Le roi Alfred le Grand d’Angleterre (849-899) considère qu’il y a trois
sortes d’hommes : les gebedmen (hommes pour la prière), les fyrdmen
(hommes pour la guerre) et les weorcmen (hommes pour le travail).
A la même époque, en France, à l’abbaye Saint-Germain
d’Auxerre, des théoriciens
vont justifier ce type de classification où les diverses fonctions vont
devenir des états hiérarchisés. Dans ce travail de conceptualisation,
Haymon, maître dans les années 840/845-860, s’appuie sur les œuvres
d’Isidore de Séville (vers 560-636). Heiric (ou Heric), son successeur (né en 841)

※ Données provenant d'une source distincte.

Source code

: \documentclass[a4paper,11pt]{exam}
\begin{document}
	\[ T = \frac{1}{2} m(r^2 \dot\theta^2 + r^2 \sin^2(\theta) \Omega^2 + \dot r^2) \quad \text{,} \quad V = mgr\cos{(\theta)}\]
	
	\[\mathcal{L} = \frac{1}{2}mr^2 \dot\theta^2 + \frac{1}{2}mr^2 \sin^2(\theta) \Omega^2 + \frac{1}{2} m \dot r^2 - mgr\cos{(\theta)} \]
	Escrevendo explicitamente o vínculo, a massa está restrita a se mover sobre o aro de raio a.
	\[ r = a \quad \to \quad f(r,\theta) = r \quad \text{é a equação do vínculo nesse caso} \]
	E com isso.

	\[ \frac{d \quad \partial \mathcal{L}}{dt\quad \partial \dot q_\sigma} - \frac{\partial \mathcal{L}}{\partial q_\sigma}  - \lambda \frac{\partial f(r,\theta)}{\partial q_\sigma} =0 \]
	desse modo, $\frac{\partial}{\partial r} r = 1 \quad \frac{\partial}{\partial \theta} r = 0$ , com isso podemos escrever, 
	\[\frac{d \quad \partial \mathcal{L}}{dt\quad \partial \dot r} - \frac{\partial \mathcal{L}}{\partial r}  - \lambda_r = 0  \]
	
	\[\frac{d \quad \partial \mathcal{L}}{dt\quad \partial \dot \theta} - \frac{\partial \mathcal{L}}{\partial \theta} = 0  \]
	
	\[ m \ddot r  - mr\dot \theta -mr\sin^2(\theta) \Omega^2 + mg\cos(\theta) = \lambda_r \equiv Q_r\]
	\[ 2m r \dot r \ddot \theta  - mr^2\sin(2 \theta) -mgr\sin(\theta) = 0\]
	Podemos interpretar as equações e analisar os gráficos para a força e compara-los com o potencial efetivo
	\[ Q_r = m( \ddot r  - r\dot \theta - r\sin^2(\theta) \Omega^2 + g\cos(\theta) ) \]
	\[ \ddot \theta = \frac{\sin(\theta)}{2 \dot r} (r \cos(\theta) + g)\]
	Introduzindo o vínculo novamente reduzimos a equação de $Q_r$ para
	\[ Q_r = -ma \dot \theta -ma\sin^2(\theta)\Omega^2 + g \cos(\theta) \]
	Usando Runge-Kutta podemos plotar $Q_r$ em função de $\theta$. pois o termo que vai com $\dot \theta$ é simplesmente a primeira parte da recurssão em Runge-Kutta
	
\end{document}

distingue, d’une part, les moines et les clercs et, d’autre part, les
laïcs qui, eux, se répartissent en deux ordres : belligerantes et
agricolantes : « Les uns combattant, les autres travaillant la terre,
vous êtes un ordre, vous que Dieu a élus pour que, étant plus libres,
vous vous occupiez des fonctions de son service. » Heiric a été marqué,
lui, par la pensée de Jean Scot Erigène (entre 800 et 870) ; son
néoplatonisme est nourri aussi par Maxime le Confesseur
(580-662) et surtout par le
Pseudo-Denys qui exerça une influence considérable sur les théologiens
du moyen-âge et jusqu’au XVIIe siècle.
La notion dionysienne de hiérarchie « s’inscrit à la fois dans la
tradition des cosmologies antiques et dans celle du système politique de
Platon, l’idée de base étant que chaque intelligence, incarnée ou non,
doit se tenir à sa place hiérarchique et accomplir les fonctions de son
rang. De l’homme à Dieu, la hiérarchie est constituée de triades
ascendendantes. (…) Chaque rang reçoit
la divinisation du rang supérieur et la transmet au rang inférieur, les
deux hiérarchies (céleste et ecclésiastique) reliant l’un à l’autre
les deux mondes des intelligences pures et des intelligences incarnées.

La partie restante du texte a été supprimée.